The question now is whether clinicians will recommend 10 years of therapy and whether women will opt for longer therapy. Lisa Carey, medical oncologist and breast cancer specialist at the Lineberger Comprehensive Cancer Center in Chapel Hill, North Carolina told Cancer Network that these questions began after the ATLAS publication late last year. Carey says that she will recommend the longer regimen to patients at high risk of recurrence. “I think that low-risk tumors are less likely to benefit from the 10-year treatment.”
Tracey O'Connor, MD, associate professor and a breast cancer researcher at Roswell Park Cancer Institute, says she has already been offering 10 years of treatment to higher-risk premenopausal patients since the results of the ATLAS study, and that the side effect profile described in the aTTom study makes her even more comfortable with the recommendation. “I think the fact that the aTTom study confirms the results of ATLAS will make many more comfortable with this option.”
Whether women will opt for the extra 5 years of therapy will depend on their risk of recurrence and their personal value system, according to Carey, who suspects women who experience tamoxifen side effects are less likely to opt for the longer regimen.

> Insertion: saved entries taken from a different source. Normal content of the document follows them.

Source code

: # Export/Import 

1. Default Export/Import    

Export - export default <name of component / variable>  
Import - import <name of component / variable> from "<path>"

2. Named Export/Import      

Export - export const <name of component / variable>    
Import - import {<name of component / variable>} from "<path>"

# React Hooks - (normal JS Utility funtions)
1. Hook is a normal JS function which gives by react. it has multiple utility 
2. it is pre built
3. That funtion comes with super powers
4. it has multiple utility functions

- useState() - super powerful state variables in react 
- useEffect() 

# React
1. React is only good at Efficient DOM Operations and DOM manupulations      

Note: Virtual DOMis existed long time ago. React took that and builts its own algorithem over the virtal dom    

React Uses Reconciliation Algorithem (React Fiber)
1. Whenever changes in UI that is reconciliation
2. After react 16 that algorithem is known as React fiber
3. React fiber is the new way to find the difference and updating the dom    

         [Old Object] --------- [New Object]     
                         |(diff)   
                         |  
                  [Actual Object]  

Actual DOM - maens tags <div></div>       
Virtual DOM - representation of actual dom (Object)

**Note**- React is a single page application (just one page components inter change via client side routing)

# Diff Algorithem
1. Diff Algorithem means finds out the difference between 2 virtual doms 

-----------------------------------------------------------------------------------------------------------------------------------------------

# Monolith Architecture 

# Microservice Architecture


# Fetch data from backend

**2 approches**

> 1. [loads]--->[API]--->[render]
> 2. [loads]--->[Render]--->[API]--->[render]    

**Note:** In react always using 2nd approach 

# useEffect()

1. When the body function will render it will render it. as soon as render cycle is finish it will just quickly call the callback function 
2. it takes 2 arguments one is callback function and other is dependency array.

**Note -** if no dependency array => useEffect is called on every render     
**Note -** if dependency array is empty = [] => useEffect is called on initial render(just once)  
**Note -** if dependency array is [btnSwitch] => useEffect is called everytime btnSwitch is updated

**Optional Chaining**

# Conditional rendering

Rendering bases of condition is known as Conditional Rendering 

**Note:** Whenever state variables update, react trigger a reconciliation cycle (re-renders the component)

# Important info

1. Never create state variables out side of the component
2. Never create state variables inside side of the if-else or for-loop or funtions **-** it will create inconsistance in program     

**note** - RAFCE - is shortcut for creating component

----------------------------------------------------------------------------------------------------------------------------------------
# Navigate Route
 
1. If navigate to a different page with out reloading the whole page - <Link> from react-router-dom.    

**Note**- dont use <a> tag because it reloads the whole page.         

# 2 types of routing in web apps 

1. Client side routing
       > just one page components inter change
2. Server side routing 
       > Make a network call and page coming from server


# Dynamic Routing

O'Connor agrees. “While many patients will benefit from extended tamoxifen, those with very low-risk tumors may decide not to continue beyond 5 years.” O’Connor said higher-risk breast cancer patients will likely find these results compelling and will opt to continue tamoxifen for another 5 years.
Whether cost and access to tamoxifen for an additional 5 years will be an issue remains to be seen. Some health care providers were not willing to pay for longer tamoxifen, pending results from aTTom, said Gray.
While the ATLAS and aTTom studies addressed duration of tamoxifen therapy in premenopausal women, whether 10 years of tamoxifen is better for postmenopausal women is not clear. In these patients, a 5-year treatment with aromatase inhibitors has been shown to be superior to 5 years of tamoxifen, said Carey.
Even though some women in the two trials were followed for 20 years, Gray notes that longer-term follow-up of the patients on both these trials is still warranted.